> **EXERCISE PROMPT**
When a line of the entries below contains "HEAD", it counts once; state how many such lines there are and nothing else.

> **EXERCISE MATERIALS**
◇ ◇ ◇

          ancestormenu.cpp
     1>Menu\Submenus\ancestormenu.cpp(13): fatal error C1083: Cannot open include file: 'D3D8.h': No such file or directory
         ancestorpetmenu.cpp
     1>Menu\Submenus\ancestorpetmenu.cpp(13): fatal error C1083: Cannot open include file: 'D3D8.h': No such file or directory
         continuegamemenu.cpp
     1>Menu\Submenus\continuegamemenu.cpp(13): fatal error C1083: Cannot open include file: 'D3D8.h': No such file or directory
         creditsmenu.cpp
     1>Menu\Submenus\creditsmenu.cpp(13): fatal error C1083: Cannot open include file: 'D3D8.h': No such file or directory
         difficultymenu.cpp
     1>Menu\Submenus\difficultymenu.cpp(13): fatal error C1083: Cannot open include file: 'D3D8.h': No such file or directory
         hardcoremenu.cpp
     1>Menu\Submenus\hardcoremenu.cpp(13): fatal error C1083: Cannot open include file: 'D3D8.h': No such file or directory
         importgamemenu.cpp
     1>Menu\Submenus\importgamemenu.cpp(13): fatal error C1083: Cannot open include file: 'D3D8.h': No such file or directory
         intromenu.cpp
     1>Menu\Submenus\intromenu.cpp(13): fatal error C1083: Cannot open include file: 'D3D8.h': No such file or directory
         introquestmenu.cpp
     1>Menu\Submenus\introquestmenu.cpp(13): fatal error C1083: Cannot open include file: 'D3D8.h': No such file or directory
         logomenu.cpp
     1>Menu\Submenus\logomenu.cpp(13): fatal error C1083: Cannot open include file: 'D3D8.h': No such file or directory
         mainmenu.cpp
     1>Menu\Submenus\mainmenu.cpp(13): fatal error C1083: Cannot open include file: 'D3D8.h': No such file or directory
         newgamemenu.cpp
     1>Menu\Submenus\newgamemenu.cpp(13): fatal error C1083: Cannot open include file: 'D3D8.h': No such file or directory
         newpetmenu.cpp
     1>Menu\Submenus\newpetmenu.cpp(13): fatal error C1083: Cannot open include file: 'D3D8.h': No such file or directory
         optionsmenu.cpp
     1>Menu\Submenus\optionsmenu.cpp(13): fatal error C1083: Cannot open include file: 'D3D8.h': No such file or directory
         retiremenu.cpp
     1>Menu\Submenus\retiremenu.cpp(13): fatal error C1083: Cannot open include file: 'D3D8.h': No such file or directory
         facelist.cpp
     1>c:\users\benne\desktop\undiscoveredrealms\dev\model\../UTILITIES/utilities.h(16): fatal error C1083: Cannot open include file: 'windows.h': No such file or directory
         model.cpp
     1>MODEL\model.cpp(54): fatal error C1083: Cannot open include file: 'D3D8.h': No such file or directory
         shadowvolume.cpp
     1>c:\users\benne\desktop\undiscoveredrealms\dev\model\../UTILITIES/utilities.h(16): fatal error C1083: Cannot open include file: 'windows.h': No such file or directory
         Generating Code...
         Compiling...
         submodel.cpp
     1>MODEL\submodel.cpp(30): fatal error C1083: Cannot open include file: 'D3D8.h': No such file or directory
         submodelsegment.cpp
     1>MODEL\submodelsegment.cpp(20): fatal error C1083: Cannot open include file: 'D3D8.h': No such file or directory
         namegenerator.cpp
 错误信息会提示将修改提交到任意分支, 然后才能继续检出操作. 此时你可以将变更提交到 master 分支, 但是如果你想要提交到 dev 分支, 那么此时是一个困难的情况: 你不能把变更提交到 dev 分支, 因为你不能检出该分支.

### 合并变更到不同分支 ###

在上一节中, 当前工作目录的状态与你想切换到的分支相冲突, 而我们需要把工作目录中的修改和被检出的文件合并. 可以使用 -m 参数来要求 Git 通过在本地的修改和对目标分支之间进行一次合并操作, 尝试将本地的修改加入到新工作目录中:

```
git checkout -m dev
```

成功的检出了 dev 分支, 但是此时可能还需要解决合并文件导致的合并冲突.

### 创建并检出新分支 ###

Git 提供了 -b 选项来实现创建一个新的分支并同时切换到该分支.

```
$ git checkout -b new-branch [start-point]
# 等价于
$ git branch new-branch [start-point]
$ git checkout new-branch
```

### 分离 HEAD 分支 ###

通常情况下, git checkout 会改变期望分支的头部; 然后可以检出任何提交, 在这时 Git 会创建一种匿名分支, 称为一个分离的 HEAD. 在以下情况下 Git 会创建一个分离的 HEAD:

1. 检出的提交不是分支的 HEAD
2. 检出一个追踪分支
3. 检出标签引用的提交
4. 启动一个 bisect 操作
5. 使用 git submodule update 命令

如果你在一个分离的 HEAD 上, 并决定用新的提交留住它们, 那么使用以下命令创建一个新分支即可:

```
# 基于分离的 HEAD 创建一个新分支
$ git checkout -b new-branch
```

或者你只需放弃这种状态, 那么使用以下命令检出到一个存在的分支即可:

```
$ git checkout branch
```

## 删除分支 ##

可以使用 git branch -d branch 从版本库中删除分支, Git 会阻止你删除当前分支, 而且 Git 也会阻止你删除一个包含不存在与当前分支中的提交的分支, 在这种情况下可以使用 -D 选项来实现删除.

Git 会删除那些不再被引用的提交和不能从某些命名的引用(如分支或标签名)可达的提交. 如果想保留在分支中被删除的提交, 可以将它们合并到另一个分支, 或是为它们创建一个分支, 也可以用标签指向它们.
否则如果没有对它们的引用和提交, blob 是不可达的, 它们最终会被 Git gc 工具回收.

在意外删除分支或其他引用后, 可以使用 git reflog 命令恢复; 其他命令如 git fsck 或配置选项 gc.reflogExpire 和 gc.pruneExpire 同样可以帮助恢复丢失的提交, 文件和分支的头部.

◇ ◇ ◇

> **SOLUTION BELOW**
5